▶ WORK REQUEST
Search the data below for the string "same" and copy all lines where it shows up.

Entries taken from a collection
####################

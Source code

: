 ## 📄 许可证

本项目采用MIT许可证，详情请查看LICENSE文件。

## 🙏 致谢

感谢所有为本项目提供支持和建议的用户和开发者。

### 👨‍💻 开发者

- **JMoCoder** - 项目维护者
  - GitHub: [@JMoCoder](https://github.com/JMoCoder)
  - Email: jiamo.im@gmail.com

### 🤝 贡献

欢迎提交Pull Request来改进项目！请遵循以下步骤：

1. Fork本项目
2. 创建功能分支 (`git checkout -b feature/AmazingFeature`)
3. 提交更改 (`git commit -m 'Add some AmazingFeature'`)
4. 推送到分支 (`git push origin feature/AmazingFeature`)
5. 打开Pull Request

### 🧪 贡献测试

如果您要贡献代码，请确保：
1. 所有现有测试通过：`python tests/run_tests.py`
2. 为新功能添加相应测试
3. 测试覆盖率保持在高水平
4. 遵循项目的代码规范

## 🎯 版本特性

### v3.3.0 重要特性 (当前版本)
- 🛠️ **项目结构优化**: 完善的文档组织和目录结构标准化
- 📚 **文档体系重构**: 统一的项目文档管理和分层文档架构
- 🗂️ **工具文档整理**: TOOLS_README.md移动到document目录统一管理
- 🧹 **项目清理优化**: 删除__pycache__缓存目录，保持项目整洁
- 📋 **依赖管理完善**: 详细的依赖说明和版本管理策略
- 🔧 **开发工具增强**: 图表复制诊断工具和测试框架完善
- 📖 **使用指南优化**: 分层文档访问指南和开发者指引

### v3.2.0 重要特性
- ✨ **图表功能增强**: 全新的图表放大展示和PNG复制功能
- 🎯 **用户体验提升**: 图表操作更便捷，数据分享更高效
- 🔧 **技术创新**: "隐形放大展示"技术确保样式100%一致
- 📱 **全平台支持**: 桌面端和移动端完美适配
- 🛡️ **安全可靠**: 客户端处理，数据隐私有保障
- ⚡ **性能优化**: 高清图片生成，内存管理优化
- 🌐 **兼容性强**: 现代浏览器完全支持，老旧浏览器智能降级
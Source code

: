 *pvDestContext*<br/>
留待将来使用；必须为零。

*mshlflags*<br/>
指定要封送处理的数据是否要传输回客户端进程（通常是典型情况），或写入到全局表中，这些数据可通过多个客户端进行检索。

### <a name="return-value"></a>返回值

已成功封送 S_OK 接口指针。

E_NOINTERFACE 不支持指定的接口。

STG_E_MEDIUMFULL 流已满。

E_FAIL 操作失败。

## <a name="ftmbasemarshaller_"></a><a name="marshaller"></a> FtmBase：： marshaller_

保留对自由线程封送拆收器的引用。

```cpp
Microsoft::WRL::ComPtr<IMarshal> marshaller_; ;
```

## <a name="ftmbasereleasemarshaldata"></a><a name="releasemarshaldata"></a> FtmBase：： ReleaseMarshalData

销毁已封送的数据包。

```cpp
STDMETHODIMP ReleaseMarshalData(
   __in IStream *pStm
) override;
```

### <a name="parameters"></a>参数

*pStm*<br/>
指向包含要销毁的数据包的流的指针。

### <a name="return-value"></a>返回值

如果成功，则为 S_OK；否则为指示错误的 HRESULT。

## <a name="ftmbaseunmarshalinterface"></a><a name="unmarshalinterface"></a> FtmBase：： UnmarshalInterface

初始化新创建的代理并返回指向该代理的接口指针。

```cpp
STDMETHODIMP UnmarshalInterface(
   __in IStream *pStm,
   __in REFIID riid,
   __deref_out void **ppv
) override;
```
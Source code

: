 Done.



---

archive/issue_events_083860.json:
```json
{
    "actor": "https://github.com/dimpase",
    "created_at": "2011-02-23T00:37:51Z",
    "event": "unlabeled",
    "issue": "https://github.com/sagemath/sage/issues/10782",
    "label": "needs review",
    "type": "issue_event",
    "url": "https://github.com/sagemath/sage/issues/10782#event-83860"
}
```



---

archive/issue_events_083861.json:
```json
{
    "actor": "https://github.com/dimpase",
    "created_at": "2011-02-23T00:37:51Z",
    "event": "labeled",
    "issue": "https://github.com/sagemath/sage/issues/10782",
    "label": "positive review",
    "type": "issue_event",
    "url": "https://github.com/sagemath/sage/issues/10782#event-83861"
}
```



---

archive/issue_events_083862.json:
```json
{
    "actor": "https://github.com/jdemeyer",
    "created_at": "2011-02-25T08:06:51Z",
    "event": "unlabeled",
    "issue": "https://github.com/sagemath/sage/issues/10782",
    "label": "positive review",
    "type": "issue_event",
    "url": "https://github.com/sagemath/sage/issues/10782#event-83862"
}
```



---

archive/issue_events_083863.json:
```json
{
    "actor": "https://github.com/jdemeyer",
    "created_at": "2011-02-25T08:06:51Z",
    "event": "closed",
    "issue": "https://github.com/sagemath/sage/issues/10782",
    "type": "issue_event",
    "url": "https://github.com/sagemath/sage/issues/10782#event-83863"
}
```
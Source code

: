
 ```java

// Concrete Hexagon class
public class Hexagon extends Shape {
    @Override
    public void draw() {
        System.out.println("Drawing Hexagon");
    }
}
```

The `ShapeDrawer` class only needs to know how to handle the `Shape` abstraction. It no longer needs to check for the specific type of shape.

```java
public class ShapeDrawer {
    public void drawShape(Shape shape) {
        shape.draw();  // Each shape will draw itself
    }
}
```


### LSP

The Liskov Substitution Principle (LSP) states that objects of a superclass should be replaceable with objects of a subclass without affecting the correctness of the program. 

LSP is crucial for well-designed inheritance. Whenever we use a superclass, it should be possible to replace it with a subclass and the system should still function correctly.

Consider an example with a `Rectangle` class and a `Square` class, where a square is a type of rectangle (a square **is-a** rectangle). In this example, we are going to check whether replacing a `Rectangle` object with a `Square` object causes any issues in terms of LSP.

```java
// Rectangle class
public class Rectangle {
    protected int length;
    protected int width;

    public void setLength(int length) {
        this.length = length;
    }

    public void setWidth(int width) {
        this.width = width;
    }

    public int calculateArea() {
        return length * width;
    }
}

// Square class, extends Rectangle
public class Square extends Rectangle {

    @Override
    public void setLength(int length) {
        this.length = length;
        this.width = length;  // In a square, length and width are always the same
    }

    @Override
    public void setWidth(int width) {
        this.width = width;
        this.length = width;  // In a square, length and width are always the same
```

####################

▶ ANSWER TO THE EXERCISE
        this.width = length;  // In a square, length and width are always the same
        this.length = width;  // In a square, length and width are always the same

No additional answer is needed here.